Prenons un seul exemple révélateur : la culture du jugement et du droit se décline en :
Compétences correspondantes
– Comprendre les principes et les valeurs d’une société humaniste et démocratique.
– Comprendre les raisons de l’obéissance aux règles et à la loi dans une société démocratique.
– Comprendre que la règle commune peut interdire, obliger mais aussi autoriser.
– Savoir participer à la définition de règles communes dans le cadre adéquat.
– Etre capable de conformer sa tenue, son langage et son attitude aux différents contextes de vie.
– Comprendre qu’il existe une gradation des sanctions et que la sanction est éducative (accompagnement,
réparation…).
Connaissances
– Connaître les grandes déclarations des droits de l’homme et les principes de la constitution de la Ve République.
– Connaître la diversité de statut des textes normatifs (règlements, chartes, lois, constitution, conventions
internationales, etc.).

Questions

  • Les compétences ici décrites correspondent-elles à la définition donnée de la compétence par le CSP ? Sont-elles des compétences ou des objectifs ?
  • Les compétences ici décrites ont-elles vocation à être évaluées, à être déclinées en niveaux de maîtrise, comme le recommande la partie évaluation du projet de socle ?
  • Est-ce que les programmes vont décliner un ensemble de “cultures de”… assemblant des connaissances et des compétences, sur le modèle de l’enseignement moral et civique ?

Ce qui doit être garanti…

L’énorme trou noir de ce projet est l’évaluation des élèves.

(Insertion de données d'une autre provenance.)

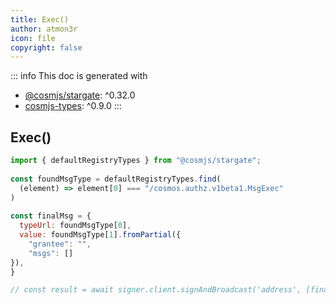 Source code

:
 ```yaml
---
title: Exec()
author: atmon3r
icon: file
copyright: false
---
```


::: info
This doc is generated with 
- [@cosmjs/stargate](https://www.npmjs.com/package/@cosmjs/stargate): ^0.32.0
- [cosmjs-types](https://www.npmjs.com/package/cosmjs-types): ^0.9.0
:::
  
## Exec()
 
```js
import { defaultRegistryTypes } from "@cosmjs/stargate";
 
const foundMsgType = defaultRegistryTypes.find(
  (element) => element[0] === "/cosmos.authz.v1beta1.MsgExec"
)
  
const finalMsg = {
  typeUrl: foundMsgType[0],
  value: foundMsgType[1].fromPartial({
    "grantee": "",
    "msgs": []
}),
}

// const result = await signer.client.signAndBroadcast('address', [finalMsg], "auto", "")
 
```
   
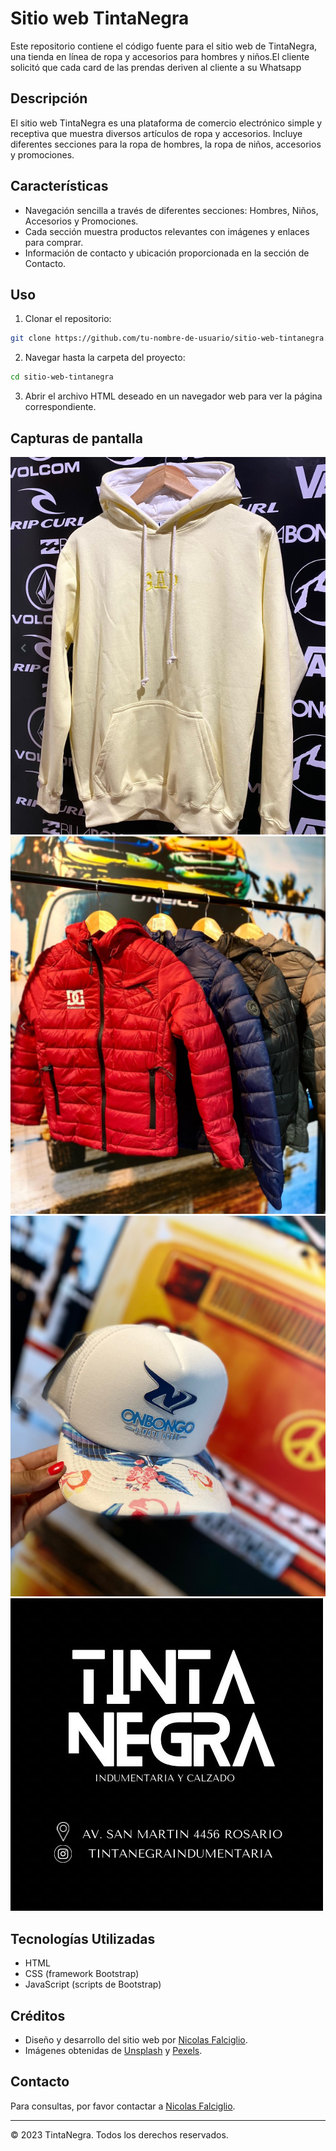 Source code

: # Sitio web TintaNegra

Este repositorio contiene el código fuente para el sitio web de TintaNegra, una tienda en línea de ropa y accesorios para hombres y niños.El cliente solicitó que cada card de las prendas deriven al cliente a su Whatsapp

## Descripción

El sitio web TintaNegra es una plataforma de comercio electrónico simple y receptiva que muestra diversos artículos de ropa y accesorios. Incluye diferentes secciones para la ropa de hombres, la ropa de niños, accesorios y promociones.

## Características

- Navegación sencilla a través de diferentes secciones: Hombres, Niños, Accesorios y Promociones.
- Cada sección muestra productos relevantes con imágenes y enlaces para comprar.
- Información de contacto y ubicación proporcionada en la sección de Contacto.

## Uso

1. Clonar el repositorio:

```bash
git clone https://github.com/tu-nombre-de-usuario/sitio-web-tintanegra.git
```

2. Navegar hasta la carpeta del proyecto:

```bash
cd sitio-web-tintanegra
```

3. Abrir el archivo HTML deseado en un navegador web para ver la página correspondiente.

## Capturas de pantalla

![Sección para hombres](./assets/img/buzo-hombre.png)
![Sección para niños](./assets/img/campera-nino.png)
![Sección de accesorios](./assets/img/acc-gorra.png)
![Promociones](./assets/img/tintalogo.jpg)

## Tecnologías Utilizadas

- HTML
- CSS (framework Bootstrap)
- JavaScript (scripts de Bootstrap)

## Créditos

- Diseño y desarrollo del sitio web por [Nicolas Falciglio](https://www.instagram.com/nicolasfalciglio/).
- Imágenes obtenidas de [Unsplash](https://unsplash.com/) y [Pexels](https://www.pexels.com/).

## Contacto

Para consultas, por favor contactar a [Nicolas Falciglio](falciglionicolas@gmail.com).

---
© 2023 TintaNegra. Todos los derechos reservados.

Le projet de socle commun définit 5 domaines, 20 objectifs de connaissances et de compétences dont chacun liste des « attendus » de la part des élèves. Nous avons relevé qu’il y avait environ 160 composantes.

Questions

  • Est-ce qu’on attend que les élèves maîtrisent vraiment tout cela ?
  • Est-ce que ces prescriptions ne concernent que ce qui sera enseigné, mais pas forcément garanti ?
  • Si tout cela doit être garanti aux élèves et maîtrisé par eux, comment va-t-on faire pour le mesurer ou l’évaluer ?
  • Est-ce que cette liste ne s’adresse qu’aux concepteurs des programmes et ne concerne pas directement les élèves, qui auront des exigences autres ?
  • Les enseignants disposeront-ils d’un outil de suivi pour évaluer les compétences des élèves ?
  • Les élèves doivent-ils valider chaque composante ? Chaque objectif de connaissances et de compétences ? Chaque domaine pour obtenir la validation du socle commun ?

Pour conclure, le SE-Unsa souhaite vivement que des réponses soient apportées à ces questions qui pourront éclairer utilement la réflexion des enseignants dans cette phase essentielle de consultation.

2 réponses à “Socle commun : des questions sans réponses sur le projet du CSP

  1. Bref, toujours le même problème… Aucun critère de validation n’est prévu…
    Mais au fait à quel moment les enseignants ont-ils été informés de ces projets mis à part par les syndicats ???

  2. En effet, le SE-Unsa a souvent communiqué sur le sujet (ce qui est normal). Le ministère ouvre tout de même actuellement une phase de consultation massive, avec une demi-journée libérée dans les écoles et les collèges pour en discuter. Un mail a normalement été adressé à tous les enseignants, avec explication de la démarche et présentation du questionnaire en ligne.